DATA EXCERPTS:
________

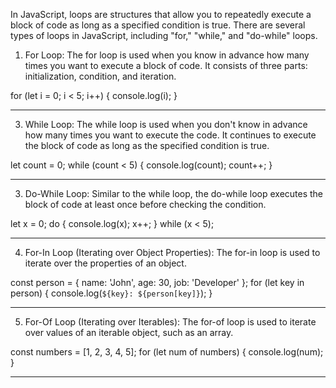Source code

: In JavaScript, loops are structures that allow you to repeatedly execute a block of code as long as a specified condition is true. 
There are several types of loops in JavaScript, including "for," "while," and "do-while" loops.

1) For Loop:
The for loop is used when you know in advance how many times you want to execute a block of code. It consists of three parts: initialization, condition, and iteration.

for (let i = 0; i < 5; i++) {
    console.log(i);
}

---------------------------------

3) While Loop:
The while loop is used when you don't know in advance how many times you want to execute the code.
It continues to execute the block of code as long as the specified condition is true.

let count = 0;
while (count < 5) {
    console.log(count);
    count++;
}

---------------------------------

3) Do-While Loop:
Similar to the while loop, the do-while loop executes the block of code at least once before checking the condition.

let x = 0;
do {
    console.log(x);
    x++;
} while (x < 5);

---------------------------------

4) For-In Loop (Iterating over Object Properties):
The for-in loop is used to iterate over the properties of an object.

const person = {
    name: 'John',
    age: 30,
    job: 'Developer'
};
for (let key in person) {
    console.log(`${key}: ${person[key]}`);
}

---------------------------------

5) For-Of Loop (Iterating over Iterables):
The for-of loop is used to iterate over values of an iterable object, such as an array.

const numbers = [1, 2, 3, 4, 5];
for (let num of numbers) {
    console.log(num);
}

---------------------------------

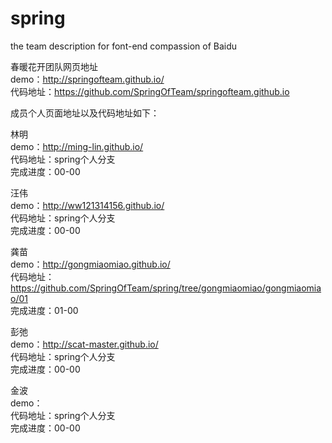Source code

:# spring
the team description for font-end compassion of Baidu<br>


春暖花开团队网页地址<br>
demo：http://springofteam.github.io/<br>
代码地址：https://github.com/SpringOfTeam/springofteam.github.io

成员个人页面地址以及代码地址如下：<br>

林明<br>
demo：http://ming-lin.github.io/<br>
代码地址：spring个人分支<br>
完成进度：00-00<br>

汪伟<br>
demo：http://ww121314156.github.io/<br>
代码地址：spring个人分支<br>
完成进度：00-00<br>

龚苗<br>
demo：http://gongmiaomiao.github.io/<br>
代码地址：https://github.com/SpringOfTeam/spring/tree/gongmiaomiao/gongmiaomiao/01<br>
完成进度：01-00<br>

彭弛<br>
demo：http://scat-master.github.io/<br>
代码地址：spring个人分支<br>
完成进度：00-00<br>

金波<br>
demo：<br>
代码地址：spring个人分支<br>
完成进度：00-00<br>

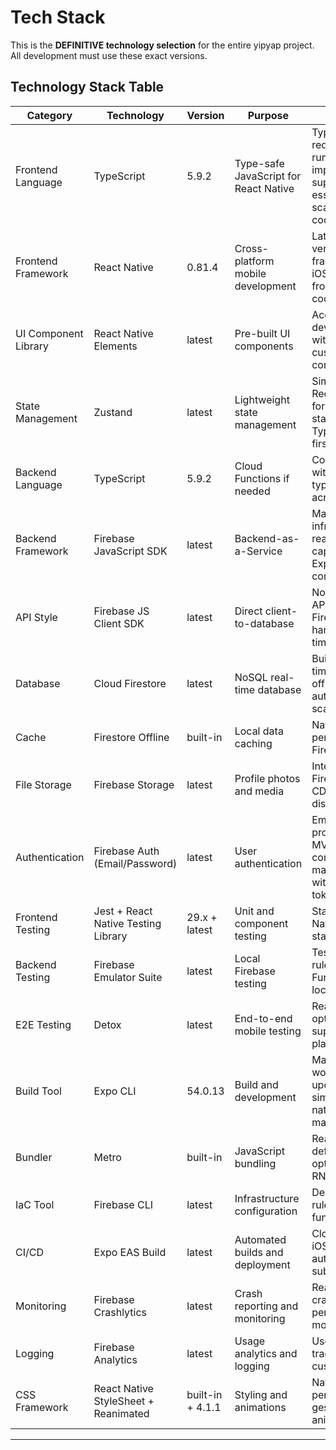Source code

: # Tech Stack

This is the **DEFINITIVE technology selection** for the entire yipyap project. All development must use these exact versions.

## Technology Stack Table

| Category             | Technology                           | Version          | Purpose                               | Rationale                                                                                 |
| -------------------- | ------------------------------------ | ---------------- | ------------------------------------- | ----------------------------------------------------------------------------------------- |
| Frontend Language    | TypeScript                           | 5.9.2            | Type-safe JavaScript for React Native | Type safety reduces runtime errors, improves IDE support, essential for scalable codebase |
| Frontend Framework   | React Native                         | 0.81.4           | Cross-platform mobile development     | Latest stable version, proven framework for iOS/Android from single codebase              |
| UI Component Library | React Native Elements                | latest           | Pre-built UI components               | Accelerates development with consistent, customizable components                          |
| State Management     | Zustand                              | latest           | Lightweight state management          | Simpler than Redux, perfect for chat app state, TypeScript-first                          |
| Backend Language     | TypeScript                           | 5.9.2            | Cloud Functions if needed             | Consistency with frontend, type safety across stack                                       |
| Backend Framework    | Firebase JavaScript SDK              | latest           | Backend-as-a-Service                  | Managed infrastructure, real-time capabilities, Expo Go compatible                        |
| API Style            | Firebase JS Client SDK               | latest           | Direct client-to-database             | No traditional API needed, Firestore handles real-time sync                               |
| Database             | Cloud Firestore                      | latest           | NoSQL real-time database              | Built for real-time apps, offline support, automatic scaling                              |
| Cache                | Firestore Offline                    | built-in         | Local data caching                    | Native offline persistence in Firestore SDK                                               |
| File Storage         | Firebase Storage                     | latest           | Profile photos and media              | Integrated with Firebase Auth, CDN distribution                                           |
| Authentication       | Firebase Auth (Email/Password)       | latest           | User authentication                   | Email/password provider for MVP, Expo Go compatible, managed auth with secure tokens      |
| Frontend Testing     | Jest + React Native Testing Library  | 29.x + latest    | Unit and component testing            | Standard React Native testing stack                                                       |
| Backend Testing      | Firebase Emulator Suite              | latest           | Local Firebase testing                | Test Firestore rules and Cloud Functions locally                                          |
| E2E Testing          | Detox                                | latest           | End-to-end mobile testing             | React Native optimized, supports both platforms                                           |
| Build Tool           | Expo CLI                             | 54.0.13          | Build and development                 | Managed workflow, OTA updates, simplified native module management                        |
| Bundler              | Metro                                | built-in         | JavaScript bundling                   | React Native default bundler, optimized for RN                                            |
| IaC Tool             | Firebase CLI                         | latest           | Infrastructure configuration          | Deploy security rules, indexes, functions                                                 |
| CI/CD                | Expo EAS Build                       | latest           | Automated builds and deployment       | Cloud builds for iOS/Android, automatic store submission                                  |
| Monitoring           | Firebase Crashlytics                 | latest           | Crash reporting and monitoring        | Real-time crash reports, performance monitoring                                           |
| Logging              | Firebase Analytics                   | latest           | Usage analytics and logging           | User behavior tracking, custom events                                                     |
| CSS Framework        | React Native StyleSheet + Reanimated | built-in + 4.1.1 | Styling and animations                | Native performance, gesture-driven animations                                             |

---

________

WORK ITEM: Drop the pictures and set down the data above exactly.

WRITTEN SOLUTION:
Source code

: In JavaScript, loops are structures that allow you to repeatedly execute a block of code as long as a specified condition is true. 
There are several types of loops in JavaScript, including "for," "while," and "do-while" loops.

1) For Loop:
The for loop is used when you know in advance how many times you want to execute a block of code. It consists of three parts: initialization, condition, and iteration.

for (let i = 0; i < 5; i++) {
    console.log(i);
}

---------------------------------

3) While Loop:
The while loop is used when you don't know in advance how many times you want to execute the code.
It continues to execute the block of code as long as the specified condition is true.

let count = 0;
while (count < 5) {
    console.log(count);
    count++;
}

---------------------------------

3) Do-While Loop:
Similar to the while loop, the do-while loop executes the block of code at least once before checking the condition.

let x = 0;
do {
    console.log(x);
    x++;
} while (x < 5);

---------------------------------

4) For-In Loop (Iterating over Object Properties):
The for-in loop is used to iterate over the properties of an object.

const person = {
    name: 'John',
    age: 30,
    job: 'Developer'
};
for (let key in person) {
    console.log(`${key}: ${person[key]}`);
}

---------------------------------

5) For-Of Loop (Iterating over Iterables):
The for-of loop is used to iterate over values of an iterable object, such as an array.

const numbers = [1, 2, 3, 4, 5];
for (let num of numbers) {
    console.log(num);
}

---------------------------------

Source code

:# spring
the team description for font-end compassion of Baidu<br>


春暖花开团队网页地址<br>
demo：http://springofteam.github.io/<br>
代码地址：https://github.com/SpringOfTeam/springofteam.github.io

成员个人页面地址以及代码地址如下：<br>

林明<br>
demo：http://ming-lin.github.io/<br>
代码地址：spring个人分支<br>
完成进度：00-00<br>

汪伟<br>
demo：http://ww121314156.github.io/<br>
代码地址：spring个人分支<br>
完成进度：00-00<br>

龚苗<br>
demo：http://gongmiaomiao.github.io/<br>
代码地址：https://github.com/SpringOfTeam/spring/tree/gongmiaomiao/gongmiaomiao/01<br>
完成进度：01-00<br>

彭弛<br>
demo：http://scat-master.github.io/<br>
代码地址：spring个人分支<br>
完成进度：00-00<br>

金波<br>
demo：<br>
代码地址：spring个人分支<br>
完成进度：00-00<br>

Source code

: # Tech Stack

This is the **DEFINITIVE technology selection** for the entire yipyap project. All development must use these exact versions.

## Technology Stack Table

| Category             | Technology                           | Version          | Purpose                               | Rationale                                                                                 |
| -------------------- | ------------------------------------ | ---------------- | ------------------------------------- | ----------------------------------------------------------------------------------------- |
| Frontend Language    | TypeScript                           | 5.9.2            | Type-safe JavaScript for React Native | Type safety reduces runtime errors, improves IDE support, essential for scalable codebase |
| Frontend Framework   | React Native                         | 0.81.4           | Cross-platform mobile development     | Latest stable version, proven framework for iOS/Android from single codebase              |
| UI Component Library | React Native Elements                | latest           | Pre-built UI components               | Accelerates development with consistent, customizable components                          |
| State Management     | Zustand                              | latest           | Lightweight state management          | Simpler than Redux, perfect for chat app state, TypeScript-first                          |
| Backend Language     | TypeScript                           | 5.9.2            | Cloud Functions if needed             | Consistency with frontend, type safety across stack                                       |
| Backend Framework    | Firebase JavaScript SDK              | latest           | Backend-as-a-Service                  | Managed infrastructure, real-time capabilities, Expo Go compatible                        |
| API Style            | Firebase JS Client SDK               | latest           | Direct client-to-database             | No traditional API needed, Firestore handles real-time sync                               |
| Database             | Cloud Firestore                      | latest           | NoSQL real-time database              | Built for real-time apps, offline support, automatic scaling                              |
| Cache                | Firestore Offline                    | built-in         | Local data caching                    | Native offline persistence in Firestore SDK                                               |
| File Storage         | Firebase Storage                     | latest           | Profile photos and media              | Integrated with Firebase Auth, CDN distribution                                           |
| Authentication       | Firebase Auth (Email/Password)       | latest           | User authentication                   | Email/password provider for MVP, Expo Go compatible, managed auth with secure tokens      |
| Frontend Testing     | Jest + React Native Testing Library  | 29.x + latest    | Unit and component testing            | Standard React Native testing stack                                                       |
| Backend Testing      | Firebase Emulator Suite              | latest           | Local Firebase testing                | Test Firestore rules and Cloud Functions locally                                          |
| E2E Testing          | Detox                                | latest           | End-to-end mobile testing             | React Native optimized, supports both platforms                                           |
| Build Tool           | Expo CLI                             | 54.0.13          | Build and development                 | Managed workflow, OTA updates, simplified native module management                        |
| Bundler              | Metro                                | built-in         | JavaScript bundling                   | React Native default bundler, optimized for RN                                            |
| IaC Tool             | Firebase CLI                         | latest           | Infrastructure configuration          | Deploy security rules, indexes, functions                                                 |
| CI/CD                | Expo EAS Build                       | latest           | Automated builds and deployment       | Cloud builds for iOS/Android, automatic store submission                                  |
| Monitoring           | Firebase Crashlytics                 | latest           | Crash reporting and monitoring        | Real-time crash reports, performance monitoring                                           |
| Logging              | Firebase Analytics                   | latest           | Usage analytics and logging           | User behavior tracking, custom events                                                     |
| CSS Framework        | React Native StyleSheet + Reanimated | built-in + 4.1.1 | Styling and animations                | Native performance, gesture-driven animations                                             |

---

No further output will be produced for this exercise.